A Serious Thought About The holiday Season


Today’s Music: Cheap Trick – The Flame

*APOLOGIES if this is heavy handed. It isn’t meant to be. It’s more me trying to work out certain thoughts on the holiday season, framed against someone else’s thoughts on the same. So…

Briefly on a serious note…
I’ve been toying with this post for a few days. It’s a little more serious than I usually go, but what the hell, it’s my soapbox.
If you’re looking for the lighthearted, check out the poll for this week.

This is a story about a post on another blog that moved me to the point where I actually did something. And I checked with the blogger that posting this entry was ok.

So the day after Black Friday (Mahogany Saturday?), I was trying to figure out what pepper spray had to do with giving. Even if it was in self-defense, the fact that it was needed – on the start of the Christmas season – was still a bit much, and turned me off more than usual from the season.

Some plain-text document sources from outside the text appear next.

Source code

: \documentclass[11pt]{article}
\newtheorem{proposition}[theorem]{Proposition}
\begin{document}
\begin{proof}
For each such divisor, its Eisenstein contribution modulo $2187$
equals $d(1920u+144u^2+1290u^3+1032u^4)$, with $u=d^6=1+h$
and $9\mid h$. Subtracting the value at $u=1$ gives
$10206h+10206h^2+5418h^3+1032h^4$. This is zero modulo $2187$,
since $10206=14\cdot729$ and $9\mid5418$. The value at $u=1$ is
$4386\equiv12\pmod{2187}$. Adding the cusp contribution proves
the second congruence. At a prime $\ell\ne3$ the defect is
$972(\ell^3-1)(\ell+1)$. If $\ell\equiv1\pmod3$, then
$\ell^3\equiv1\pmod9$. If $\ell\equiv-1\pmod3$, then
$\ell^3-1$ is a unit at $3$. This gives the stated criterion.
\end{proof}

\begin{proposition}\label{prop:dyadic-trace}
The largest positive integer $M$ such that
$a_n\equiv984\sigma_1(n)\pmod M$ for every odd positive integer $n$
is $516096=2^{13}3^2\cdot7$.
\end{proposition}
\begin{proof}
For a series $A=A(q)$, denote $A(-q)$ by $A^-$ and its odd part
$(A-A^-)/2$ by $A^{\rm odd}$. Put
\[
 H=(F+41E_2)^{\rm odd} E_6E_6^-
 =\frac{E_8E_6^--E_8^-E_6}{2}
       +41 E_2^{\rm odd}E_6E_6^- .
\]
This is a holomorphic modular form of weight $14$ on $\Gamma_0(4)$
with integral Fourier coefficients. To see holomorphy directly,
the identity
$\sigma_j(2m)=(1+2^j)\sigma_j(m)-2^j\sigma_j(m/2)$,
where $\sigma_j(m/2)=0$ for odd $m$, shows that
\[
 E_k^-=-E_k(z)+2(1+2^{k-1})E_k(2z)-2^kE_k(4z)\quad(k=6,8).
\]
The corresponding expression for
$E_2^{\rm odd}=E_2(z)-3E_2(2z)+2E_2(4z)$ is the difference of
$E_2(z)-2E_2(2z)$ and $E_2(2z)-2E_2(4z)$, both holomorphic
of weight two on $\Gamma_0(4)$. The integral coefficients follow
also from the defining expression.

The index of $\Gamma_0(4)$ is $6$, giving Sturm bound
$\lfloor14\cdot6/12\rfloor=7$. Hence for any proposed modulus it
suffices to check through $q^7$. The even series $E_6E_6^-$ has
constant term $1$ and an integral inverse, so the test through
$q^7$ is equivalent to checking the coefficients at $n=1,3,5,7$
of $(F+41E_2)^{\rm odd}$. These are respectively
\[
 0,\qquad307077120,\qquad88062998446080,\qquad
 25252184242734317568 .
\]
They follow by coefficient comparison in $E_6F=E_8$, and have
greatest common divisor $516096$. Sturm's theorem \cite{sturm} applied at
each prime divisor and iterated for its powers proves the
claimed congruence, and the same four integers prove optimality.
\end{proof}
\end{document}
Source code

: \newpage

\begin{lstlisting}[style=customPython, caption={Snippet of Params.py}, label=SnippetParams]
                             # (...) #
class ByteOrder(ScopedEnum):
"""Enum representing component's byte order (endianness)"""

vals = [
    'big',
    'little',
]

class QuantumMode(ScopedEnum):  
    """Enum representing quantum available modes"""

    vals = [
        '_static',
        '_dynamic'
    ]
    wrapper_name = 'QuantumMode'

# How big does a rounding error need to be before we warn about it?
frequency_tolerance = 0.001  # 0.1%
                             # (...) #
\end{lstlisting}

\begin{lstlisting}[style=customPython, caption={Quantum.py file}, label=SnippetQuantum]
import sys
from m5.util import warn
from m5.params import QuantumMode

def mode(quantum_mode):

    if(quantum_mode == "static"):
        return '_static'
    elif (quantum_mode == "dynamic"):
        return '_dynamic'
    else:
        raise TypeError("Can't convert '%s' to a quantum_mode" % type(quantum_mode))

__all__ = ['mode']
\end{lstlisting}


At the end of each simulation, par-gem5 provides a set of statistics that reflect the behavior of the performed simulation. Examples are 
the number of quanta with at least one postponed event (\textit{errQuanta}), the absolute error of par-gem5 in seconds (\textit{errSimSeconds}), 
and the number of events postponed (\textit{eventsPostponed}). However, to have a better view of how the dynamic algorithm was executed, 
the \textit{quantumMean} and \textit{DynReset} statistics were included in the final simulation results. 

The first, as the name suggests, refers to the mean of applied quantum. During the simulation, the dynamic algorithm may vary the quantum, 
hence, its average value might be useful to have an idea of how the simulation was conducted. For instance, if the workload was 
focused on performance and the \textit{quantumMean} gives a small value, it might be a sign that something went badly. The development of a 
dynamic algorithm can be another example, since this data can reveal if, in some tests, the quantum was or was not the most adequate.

Christmas is not a holiday of my faith. And I am barely of my faith. But even for me, I think the definition of Christmas as a “Need To Consume” seems wrong.

So I’ve blown off the holiday season, and am looking forward to the dog days of February, when the wind will scour the streets, no one will be out (except us hardy commuters) and there really will be peace outside. Or, ironically, on Christmas eve. Most of NYC will be shut down. Hopefully it will be cold but not windy. And that’s a perfect time to stroll around Manhattan. The locals are in. The tourists are in. No one is out. And I really enjoy those moments of peace.

So, Sunday, after being barraged with stories of pepper-spray lady, and a constant stream of how wonderful Christmas is for everyone’s bottom line, and maybe they should start earlier next year to cash in even more, I was on the street, waiting for my wife. So I read the email on my phone.

There was a post from The Flame Inside, where she describes the evolution of the meaning of Christmas for her.

It’s not an easy story, but it has an uplifting ending.
She charts her Christmases from being a small child living with her mother, to an older child living with her father, to Christmas for her as an adult.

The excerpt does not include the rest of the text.